_Entries supplied_
•••

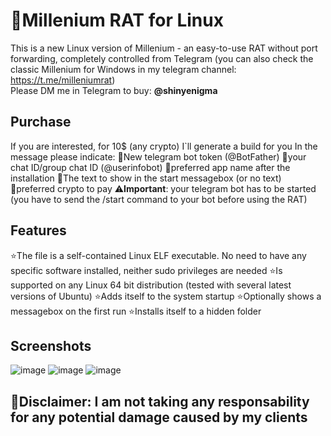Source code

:# 📜Millenium RAT for Linux
This is a new Linux version of Millenium - an easy-to-use RAT without port forwarding, completely controlled from Telegram (you can also check the classic Millenium for Windows in my telegram channel: https://t.me/milleniumrat)
<br> Please DM me in Telegram to buy: **@shinyenigma**

## Purchase
If you are interested, for 10$ (any crypto) I`ll generate a build for you
In the message please indicate:
🔹New telegram bot token (@BotFather)
🔹your chat ID/group chat ID (@userinfobot)
🔹preferred app name after the installation
🔹The text to show in the start messagebox (or no text)
🔹preferred crypto to pay
⚠️**Important**: your telegram bot has to be started (you have to send the /start command to your bot before using the RAT)

## Features
⭐️The file is a self-contained Linux ELF executable. No need to have any specific software installed, neither sudo privileges are needed
⭐️Is supported on any Linux 64 bit distribution (tested with several latest versions of Ubuntu)
⭐️Adds itself to the system startup
⭐️Optionally shows a messagebox on the first run
⭐️Installs itself to a hidden folder

## Screenshots
![image](https://github.com/user-attachments/assets/1dd7c74d-8997-4a3a-b2a4-098f7528c61c)
![image](https://github.com/user-attachments/assets/3dbda7a6-e27d-4680-ac1b-cff1415f4cbd)
![image](https://github.com/user-attachments/assets/27687d56-cd54-4e74-81f2-3f2fcc2bbf09)

## 🛑Disclaimer: I am not taking any responsability for any potential damage caused by my clients
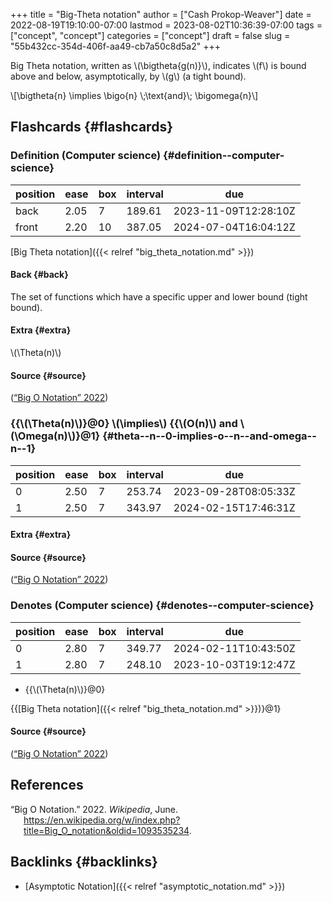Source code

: +++
title = "Big-Theta notation"
author = ["Cash Prokop-Weaver"]
date = 2022-08-19T19:10:00-07:00
lastmod = 2023-08-02T10:36:39-07:00
tags = ["concept", "concept"]
categories = ["concept"]
draft = false
slug = "55b432cc-354d-406f-aa49-cb7a50c8d5a2"
+++

Big Theta notation, written as \\(\bigtheta{g(n)}\\), indicates \\(f\\) is bound above and below, asymptotically, by \\(g\\) (a tight bound).

\\[\bigtheta{n} \implies \bigo{n} \\;\text{and}\\; \bigomega{n}\\]


## Flashcards {#flashcards}


### Definition (Computer science) {#definition--computer-science}

| position | ease | box | interval | due                  |
|----------|------|-----|----------|----------------------|
| back     | 2.05 | 7   | 189.61   | 2023-11-09T12:28:10Z |
| front    | 2.20 | 10  | 387.05   | 2024-07-04T16:04:12Z |

[Big Theta notation]({{< relref "big_theta_notation.md" >}})


#### Back {#back}

The set of functions which have a specific upper and lower bound (tight bound).


#### Extra {#extra}

\\(\Theta(n)\\)


#### Source {#source}

(<a href="#citeproc_bib_item_1">“Big O Notation” 2022</a>)


### {{\\(\Theta(n)\\)}@0} \\(\implies\\) {{\\(O(n)\\) and \\(\Omega(n)\\)}@1} {#theta--n--0-implies-o--n--and-omega--n--1}

| position | ease | box | interval | due                  |
|----------|------|-----|----------|----------------------|
| 0        | 2.50 | 7   | 253.74   | 2023-09-28T08:05:33Z |
| 1        | 2.50 | 7   | 343.97   | 2024-02-15T17:46:31Z |


#### Extra {#extra}


#### Source {#source}

(<a href="#citeproc_bib_item_1">“Big O Notation” 2022</a>)


### Denotes (Computer science) {#denotes--computer-science}

| position | ease | box | interval | due                  |
|----------|------|-----|----------|----------------------|
| 0        | 2.80 | 7   | 349.77   | 2024-02-11T10:43:50Z |
| 1        | 2.80 | 7   | 248.10   | 2023-10-03T19:12:47Z |

-   {{\\(\Theta(n)\\)}@0}

{{[Big Theta notation]({{< relref "big_theta_notation.md" >}})}@1}


#### Source {#source}

(<a href="#citeproc_bib_item_1">“Big O Notation” 2022</a>)

## References

<style>.csl-entry{text-indent: -1.5em; margin-left: 1.5em;}</style><div class="csl-bib-body">
  <div class="csl-entry"><a id="citeproc_bib_item_1"></a>“Big O Notation.” 2022. <i>Wikipedia</i>, June. <a href="https://en.wikipedia.org/w/index.php?title=Big_O_notation&oldid=1093535234">https://en.wikipedia.org/w/index.php?title=Big_O_notation&#38;oldid=1093535234</a>.</div>
</div>


## Backlinks {#backlinks}

-   [Asymptotic Notation]({{< relref "asymptotic_notation.md" >}})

•••

_Exercise aim_
Write out exactly the lines that run from the top of the listing above to the line containing "## Screenshots", both ends included. Omit every picture.

_Solution for this problem_
Source code

:# 📜Millenium RAT for Linux
This is a new Linux version of Millenium - an easy-to-use RAT without port forwarding, completely controlled from Telegram (you can also check the classic Millenium for Windows in my telegram channel: https://t.me/milleniumrat)
<br> Please DM me in Telegram to buy: **@shinyenigma**

## Purchase
If you are interested, for 10$ (any crypto) I`ll generate a build for you
In the message please indicate:
🔹New telegram bot token (@BotFather)
🔹your chat ID/group chat ID (@userinfobot)
🔹preferred app name after the installation
🔹The text to show in the start messagebox (or no text)
🔹preferred crypto to pay
⚠️**Important**: your telegram bot has to be started (you have to send the /start command to your bot before using the RAT)

## Features
⭐️The file is a self-contained Linux ELF executable. No need to have any specific software installed, neither sudo privileges are needed
⭐️Is supported on any Linux 64 bit distribution (tested with several latest versions of Ubuntu)
⭐️Adds itself to the system startup
⭐️Optionally shows a messagebox on the first run
⭐️Installs itself to a hidden folder

## Screenshots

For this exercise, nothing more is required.